> _Stored data_:
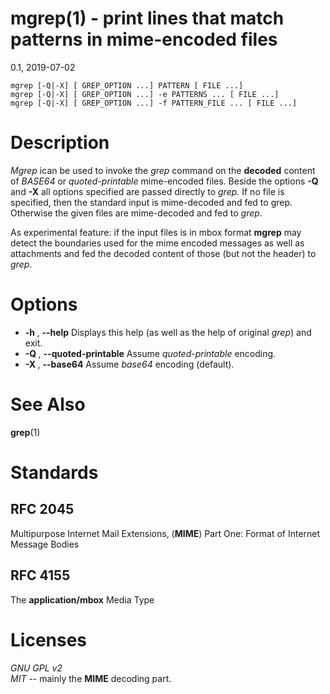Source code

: # mgrep(1) - print lines that match patterns in mime\-encoded files

0.1, 2019-07-02

```
mgrep [-Q|-X] [ GREP_OPTION ...] PATTERN [ FILE ...]
mgrep [-Q|-X] [ GREP_OPTION ...] -e PATTERNS ... [ FILE ...]
mgrep [-Q|-X] [ GREP_OPTION ...] -f PATTERN_FILE ... [ FILE ...]
```

# Description

*Mgrep*
ican be used to invoke the
*grep*
command on the
**decoded**
content of
*BASE64*
or
*quoted-printable*
mime-encoded files. Beside the options
**-Q**
and
**-X**
all options specified are passed directly to
*grep.*
If no file is specified, then the standard input is mime-decoded
and fed to grep.
Otherwise the given files are mime-decoded and fed to
*grep*.

As experimental feature: if the input files is in mbox format 
**mgrep**
may detect the boundaries used for the mime encoded messages
as well as attachments and fed the decoded content of those
(but not the header) to 
*grep*.

# Options


* **-h&nbsp;**,&nbsp;**--help**
  Displays this help (as well as the help of original
  *grep*)
  and exit.
* **-Q&nbsp;**,&nbsp;**--quoted-printable**
  Assume
  *quoted-printable*
  encoding.
* **-X&nbsp;**,&nbsp;**--base64**
  Assume
  *base64*
  encoding (default).

# See Also

**grep**(1)

# Standards


## RFC 2045

Multipurpose Internet Mail Extensions, (**MIME**) Part One: Format of Internet Message Bodies

## RFC 4155

The **application/mbox** Media Type

# Licenses

*GNU GPL v2*  
*MIT*
-- mainly the
**MIME**
decoding part.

> _Work instructions_: Look for the word "input" in the data, then return every line that contains it.

> _Exercise response_:
If no file is specified, then the standard input is mime-decoded
As experimental feature: if the input files is in mbox format 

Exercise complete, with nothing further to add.